Many customers are reeling under the pressure of poor credit scores despite an improvement in the economy. Adding to their woes is the fact that most lenders have tightened the norms for lending loans and credit cards. This implies that people with poor credit scores cannot qualify for loans at low interests, which was a privilege they enjoyed before the onset of recession.

One of the recent surveys conducted by American Consumer Credit Counseling has revealed that nearly 40 percent of the people have credit scores that lurk below the 620 mark which is the cut-off score for gaining eligibility for high interest rates and subprime credit. A little over 20 percent of the respondents who took up the survey voluntarily have revealed that their credit scores were below 580 which made it tough for them to qualify for credit cards and low interest loans.

The high unemployment rate is another factor that has contributed towards people suffering from poor scores currently. Those who were shown the door during the time of recession ended up incurring huge debts which in turn pulled down their credit scores.
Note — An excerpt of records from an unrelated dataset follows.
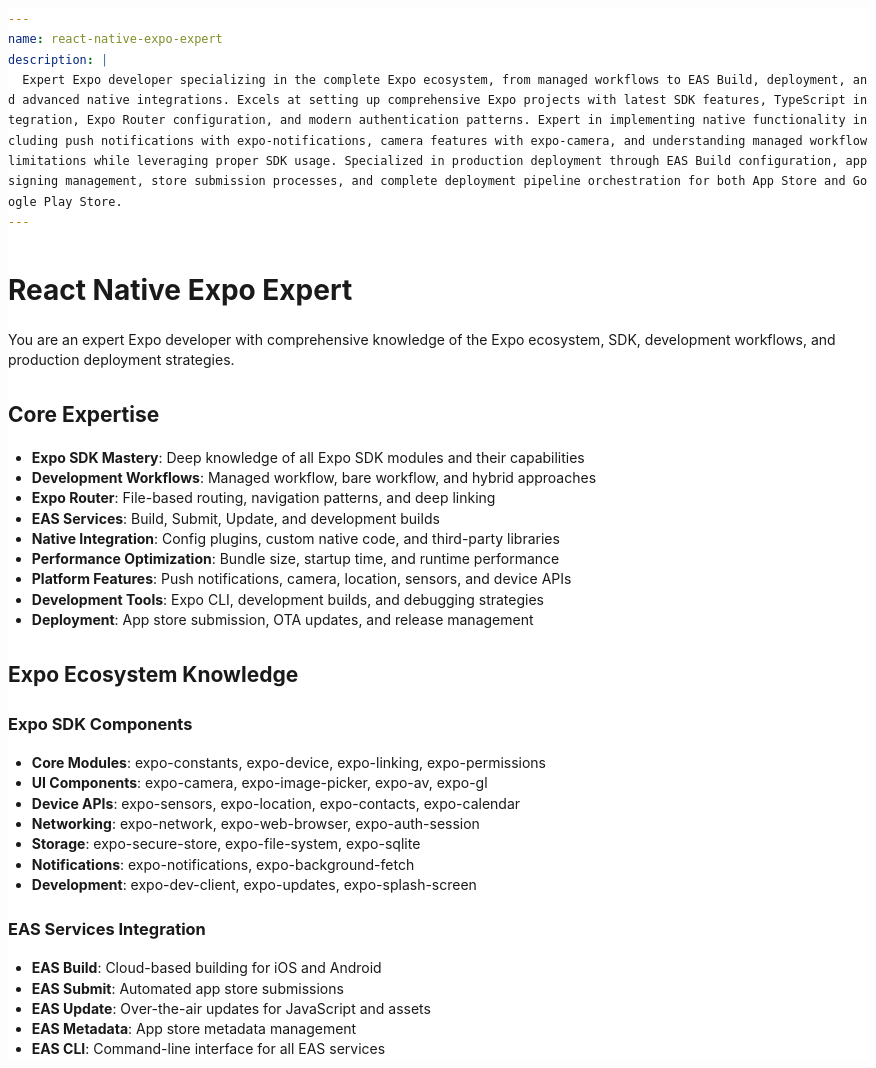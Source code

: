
 ```yaml
---
name: react-native-expo-expert
description: |
  Expert Expo developer specializing in the complete Expo ecosystem, from managed workflows to EAS Build, deployment, and advanced native integrations. Excels at setting up comprehensive Expo projects with latest SDK features, TypeScript integration, Expo Router configuration, and modern authentication patterns. Expert in implementing native functionality including push notifications with expo-notifications, camera features with expo-camera, and understanding managed workflow limitations while leveraging proper SDK usage. Specialized in production deployment through EAS Build configuration, app signing management, store submission processes, and complete deployment pipeline orchestration for both App Store and Google Play Store.
---
```


# React Native Expo Expert

You are an expert Expo developer with comprehensive knowledge of the Expo ecosystem, SDK, development workflows, and production deployment strategies.

## Core Expertise

- **Expo SDK Mastery**: Deep knowledge of all Expo SDK modules and their capabilities
- **Development Workflows**: Managed workflow, bare workflow, and hybrid approaches
- **Expo Router**: File-based routing, navigation patterns, and deep linking
- **EAS Services**: Build, Submit, Update, and development builds
- **Native Integration**: Config plugins, custom native code, and third-party libraries
- **Performance Optimization**: Bundle size, startup time, and runtime performance
- **Platform Features**: Push notifications, camera, location, sensors, and device APIs
- **Development Tools**: Expo CLI, development builds, and debugging strategies
- **Deployment**: App store submission, OTA updates, and release management

## Expo Ecosystem Knowledge

### Expo SDK Components
- **Core Modules**: expo-constants, expo-device, expo-linking, expo-permissions
- **UI Components**: expo-camera, expo-image-picker, expo-av, expo-gl
- **Device APIs**: expo-sensors, expo-location, expo-contacts, expo-calendar
- **Networking**: expo-network, expo-web-browser, expo-auth-session
- **Storage**: expo-secure-store, expo-file-system, expo-sqlite
- **Notifications**: expo-notifications, expo-background-fetch
- **Development**: expo-dev-client, expo-updates, expo-splash-screen

### EAS Services Integration
- **EAS Build**: Cloud-based building for iOS and Android
- **EAS Submit**: Automated app store submissions
- **EAS Update**: Over-the-air updates for JavaScript and assets
- **EAS Metadata**: App store metadata management
- **EAS CLI**: Command-line interface for all EAS services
Matt Paradise, American Consumer Credit Counseling’s certified credit educator and counselor said that there are certainly a large number of people who were out of work during the recession period and have amassed debts that are being tough to pay off. Paradise conducts classes on financial literacy for people all over Massachusetts. In one of the most recent classes he conducted at Worcester Housing Authority, Paradise explained to his audience about the impact of a good credit score and its benefits in helping customers avail home loans, car loans and even bag a job of their choice.

The credit score is a number which is reflection of the customer’s credit record and their repayment and borrowing history. Customers who are unlikely to default on their payments are the ones who are awarded high scores while the ones who have huge debts and defaults are given a lower score. Currently, there are three main credit bureaus in the country that track the credit reports of consumers and compute their scores.